А этого приказа всё не было.
Простого... обычного приказа: разнести эту сволочь к чертям собачьим... чтоб им повылазило чирьями по всему тылу!
Был другой приказ...
Стоять и не пропускать. И не поддаваться на провокации. И поэтому оружия нет. Только каски, только щиты. Ну и дубинки. Когда подполковник был курсантом школы МВД, эти дубинки называли «демократизаторами». Эх, сейчас бы этим демократизатором да тому курсанту. Дожили, что всякая сволота в мента коктейлем Молотова кидает... и ничего!
— Комбат! — крикнули подполковнику. — Комбат, фрицы идут!
«Фрицами» здесь называли тех, кто был по ту сторону огня.
Токаренко чертыхнулся, бросился вперед.
Туда, где первой шеренгой стояли совсем мальчишки.
Мясо.
Ценой своих жизней, своего тела срочники-вэвэшники прикрывали собой профессионалов. Профи нужны для атаки. Мясо нужно для обороны. Цинизм войны.
А здесь война?
Здесь — война! Эти там, под свастикой. Токаренко тут. Под... под чем ты, товарищ подполковник?
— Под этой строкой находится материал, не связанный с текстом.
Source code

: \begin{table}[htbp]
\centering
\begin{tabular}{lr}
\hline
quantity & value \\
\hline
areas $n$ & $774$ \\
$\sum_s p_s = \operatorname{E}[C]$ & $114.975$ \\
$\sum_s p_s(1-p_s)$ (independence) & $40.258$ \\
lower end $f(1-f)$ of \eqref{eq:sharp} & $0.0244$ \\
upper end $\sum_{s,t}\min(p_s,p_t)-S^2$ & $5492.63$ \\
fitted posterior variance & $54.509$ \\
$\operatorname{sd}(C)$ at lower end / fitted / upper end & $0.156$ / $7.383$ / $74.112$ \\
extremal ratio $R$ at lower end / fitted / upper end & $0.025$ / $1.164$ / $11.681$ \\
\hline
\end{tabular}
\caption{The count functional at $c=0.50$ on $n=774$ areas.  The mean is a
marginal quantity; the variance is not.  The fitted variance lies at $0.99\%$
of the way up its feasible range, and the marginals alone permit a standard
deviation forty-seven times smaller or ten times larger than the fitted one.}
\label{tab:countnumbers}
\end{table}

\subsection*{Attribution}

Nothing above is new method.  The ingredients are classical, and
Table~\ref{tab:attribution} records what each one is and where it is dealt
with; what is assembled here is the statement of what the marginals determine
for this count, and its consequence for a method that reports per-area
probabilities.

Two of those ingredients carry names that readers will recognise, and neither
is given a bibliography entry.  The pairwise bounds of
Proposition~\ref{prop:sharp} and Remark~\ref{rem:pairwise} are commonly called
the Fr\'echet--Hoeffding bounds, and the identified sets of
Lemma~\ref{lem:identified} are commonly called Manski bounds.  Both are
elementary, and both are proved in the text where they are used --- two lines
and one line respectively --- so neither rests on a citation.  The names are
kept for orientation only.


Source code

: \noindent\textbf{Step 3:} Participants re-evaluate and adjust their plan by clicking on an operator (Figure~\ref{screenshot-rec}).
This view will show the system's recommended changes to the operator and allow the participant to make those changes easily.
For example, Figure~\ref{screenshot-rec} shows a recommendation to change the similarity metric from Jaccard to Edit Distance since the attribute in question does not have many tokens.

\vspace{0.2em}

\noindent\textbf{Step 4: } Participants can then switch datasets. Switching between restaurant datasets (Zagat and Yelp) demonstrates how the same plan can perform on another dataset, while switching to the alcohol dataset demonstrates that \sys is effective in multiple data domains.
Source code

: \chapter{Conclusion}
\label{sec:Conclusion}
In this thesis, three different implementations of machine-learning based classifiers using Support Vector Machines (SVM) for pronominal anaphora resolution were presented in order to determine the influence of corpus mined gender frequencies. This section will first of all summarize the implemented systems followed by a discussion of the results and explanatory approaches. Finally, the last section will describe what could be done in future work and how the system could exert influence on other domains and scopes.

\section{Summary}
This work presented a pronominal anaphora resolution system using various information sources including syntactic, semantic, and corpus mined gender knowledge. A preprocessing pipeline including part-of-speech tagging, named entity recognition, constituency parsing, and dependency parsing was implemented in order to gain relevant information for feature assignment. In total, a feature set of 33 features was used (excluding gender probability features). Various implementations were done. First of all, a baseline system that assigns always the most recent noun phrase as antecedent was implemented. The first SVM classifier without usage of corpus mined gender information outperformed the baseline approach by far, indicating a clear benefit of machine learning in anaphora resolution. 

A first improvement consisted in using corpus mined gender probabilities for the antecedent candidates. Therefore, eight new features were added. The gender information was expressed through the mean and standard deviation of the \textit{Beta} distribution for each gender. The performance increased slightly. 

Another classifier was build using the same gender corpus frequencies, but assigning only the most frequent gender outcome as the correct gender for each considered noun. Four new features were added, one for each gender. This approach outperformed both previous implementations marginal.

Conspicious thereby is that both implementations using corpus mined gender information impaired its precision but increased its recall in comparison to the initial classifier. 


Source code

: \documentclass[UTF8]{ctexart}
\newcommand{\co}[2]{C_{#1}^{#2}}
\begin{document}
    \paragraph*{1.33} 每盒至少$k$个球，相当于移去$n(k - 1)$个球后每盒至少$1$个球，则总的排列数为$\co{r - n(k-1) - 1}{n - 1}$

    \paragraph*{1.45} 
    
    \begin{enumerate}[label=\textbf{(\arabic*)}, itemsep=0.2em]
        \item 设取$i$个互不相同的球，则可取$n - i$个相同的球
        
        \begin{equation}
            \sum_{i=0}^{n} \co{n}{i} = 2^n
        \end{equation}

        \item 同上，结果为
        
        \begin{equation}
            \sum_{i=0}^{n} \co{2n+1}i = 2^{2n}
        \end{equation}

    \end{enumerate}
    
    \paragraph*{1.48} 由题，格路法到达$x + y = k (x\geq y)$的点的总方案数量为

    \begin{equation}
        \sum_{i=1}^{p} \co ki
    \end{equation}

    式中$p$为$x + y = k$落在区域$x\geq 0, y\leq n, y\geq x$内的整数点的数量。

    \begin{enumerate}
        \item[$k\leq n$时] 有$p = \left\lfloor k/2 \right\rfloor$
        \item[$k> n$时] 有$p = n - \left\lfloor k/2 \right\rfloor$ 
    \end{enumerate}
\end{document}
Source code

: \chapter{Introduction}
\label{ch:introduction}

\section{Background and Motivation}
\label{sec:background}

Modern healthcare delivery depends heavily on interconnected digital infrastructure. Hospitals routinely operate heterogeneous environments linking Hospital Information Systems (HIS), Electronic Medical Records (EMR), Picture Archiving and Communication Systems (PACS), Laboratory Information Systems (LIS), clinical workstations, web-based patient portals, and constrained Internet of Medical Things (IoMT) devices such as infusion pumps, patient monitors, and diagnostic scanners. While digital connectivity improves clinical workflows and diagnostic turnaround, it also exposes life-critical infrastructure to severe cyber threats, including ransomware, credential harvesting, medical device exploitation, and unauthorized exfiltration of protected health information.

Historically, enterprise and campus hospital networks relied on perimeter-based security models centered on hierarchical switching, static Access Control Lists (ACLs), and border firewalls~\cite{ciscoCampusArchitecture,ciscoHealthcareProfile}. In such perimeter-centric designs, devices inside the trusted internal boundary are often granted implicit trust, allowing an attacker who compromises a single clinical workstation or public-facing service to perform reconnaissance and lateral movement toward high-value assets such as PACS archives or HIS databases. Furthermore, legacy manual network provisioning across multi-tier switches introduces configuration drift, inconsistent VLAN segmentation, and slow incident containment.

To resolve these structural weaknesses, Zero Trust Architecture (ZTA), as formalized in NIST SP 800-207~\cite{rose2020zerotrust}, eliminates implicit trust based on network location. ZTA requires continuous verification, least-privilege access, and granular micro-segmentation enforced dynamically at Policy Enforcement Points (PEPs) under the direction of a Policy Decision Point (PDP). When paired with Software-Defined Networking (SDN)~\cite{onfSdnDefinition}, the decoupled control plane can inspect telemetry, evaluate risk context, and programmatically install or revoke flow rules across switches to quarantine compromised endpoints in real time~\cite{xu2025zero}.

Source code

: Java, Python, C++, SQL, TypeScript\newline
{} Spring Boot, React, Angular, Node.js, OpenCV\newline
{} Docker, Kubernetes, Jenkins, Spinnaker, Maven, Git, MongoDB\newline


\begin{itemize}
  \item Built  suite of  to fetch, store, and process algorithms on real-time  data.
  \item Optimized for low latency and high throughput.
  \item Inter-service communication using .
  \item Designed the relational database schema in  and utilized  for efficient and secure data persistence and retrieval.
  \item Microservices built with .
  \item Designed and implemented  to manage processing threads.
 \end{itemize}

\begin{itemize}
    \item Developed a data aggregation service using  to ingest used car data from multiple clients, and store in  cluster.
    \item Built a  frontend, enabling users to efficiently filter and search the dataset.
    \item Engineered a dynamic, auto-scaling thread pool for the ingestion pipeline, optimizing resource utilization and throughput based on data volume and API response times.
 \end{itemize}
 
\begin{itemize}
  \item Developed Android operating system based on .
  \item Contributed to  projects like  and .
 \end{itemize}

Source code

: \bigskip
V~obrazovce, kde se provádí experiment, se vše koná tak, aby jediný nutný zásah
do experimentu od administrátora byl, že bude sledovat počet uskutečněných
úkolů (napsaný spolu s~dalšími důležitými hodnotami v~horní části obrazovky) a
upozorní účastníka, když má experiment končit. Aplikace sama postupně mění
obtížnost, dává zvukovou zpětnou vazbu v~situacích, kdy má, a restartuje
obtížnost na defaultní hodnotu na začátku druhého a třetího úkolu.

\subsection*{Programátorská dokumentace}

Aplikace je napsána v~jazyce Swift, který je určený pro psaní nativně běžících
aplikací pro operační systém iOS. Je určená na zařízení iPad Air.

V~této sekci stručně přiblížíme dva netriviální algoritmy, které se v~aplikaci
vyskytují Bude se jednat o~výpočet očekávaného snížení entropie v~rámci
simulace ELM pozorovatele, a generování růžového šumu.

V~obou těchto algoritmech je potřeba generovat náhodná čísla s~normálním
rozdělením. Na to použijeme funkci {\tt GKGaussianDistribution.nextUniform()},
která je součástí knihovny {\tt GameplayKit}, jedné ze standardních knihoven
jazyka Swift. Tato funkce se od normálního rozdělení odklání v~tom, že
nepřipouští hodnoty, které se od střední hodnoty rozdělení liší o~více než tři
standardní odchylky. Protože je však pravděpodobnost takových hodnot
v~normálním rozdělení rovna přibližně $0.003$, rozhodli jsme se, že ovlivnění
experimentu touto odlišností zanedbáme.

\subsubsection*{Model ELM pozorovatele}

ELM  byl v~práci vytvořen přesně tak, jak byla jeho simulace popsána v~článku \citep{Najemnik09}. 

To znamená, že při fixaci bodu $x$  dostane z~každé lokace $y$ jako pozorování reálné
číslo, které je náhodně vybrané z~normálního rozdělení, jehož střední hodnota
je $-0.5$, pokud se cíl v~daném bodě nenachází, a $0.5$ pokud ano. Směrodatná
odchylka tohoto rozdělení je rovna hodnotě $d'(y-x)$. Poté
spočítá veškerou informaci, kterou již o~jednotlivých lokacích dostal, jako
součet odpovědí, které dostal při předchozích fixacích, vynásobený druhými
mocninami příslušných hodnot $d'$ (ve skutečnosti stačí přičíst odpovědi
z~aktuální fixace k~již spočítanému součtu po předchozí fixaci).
Вместо камней полетели бутылки. Они глухо лопались о щиты, горящий бензин брызгами летел на «Сферы» пацанов. Пацаны падали, их закидывали снегом, накрывали одеялами. Оттаскивали. Шеренга смыкалась, постепенно редея. Некоторые вставали, трясли головой, надевали закопчённые каски и... И, улыбаясь, возвращались в шеренгу, держа удар, как его умеют держать славяне. «Две тысячи шестьдесят девять» — вдруг вспомнил Токаренко точное число украинских героев прошлой страны. И будет ли две тысячи семидесятый?
— Комбат! — закричали слева. — Батя!
Шеренга прогибалась, отступая от огненного шквала. Еще немного и...
Приказа — нет.
Ты тоже — мясо, подполковник. Или две тысячи семидесятый?
Прямо перед ним о шлем бойца разбилась очередная бутылка. Пламя медленной струей потекло по рядовому, тот отбросил щит, сорвал каску, упал лицом в грязный, перемешанный берцами снег.
Подполковник бросился прыжком вперед, перепрыгнув через горящего. В его щит снова ударил камень.
— В атаку! — заорал комбат, прикрывая собой и щитом горящего пацана.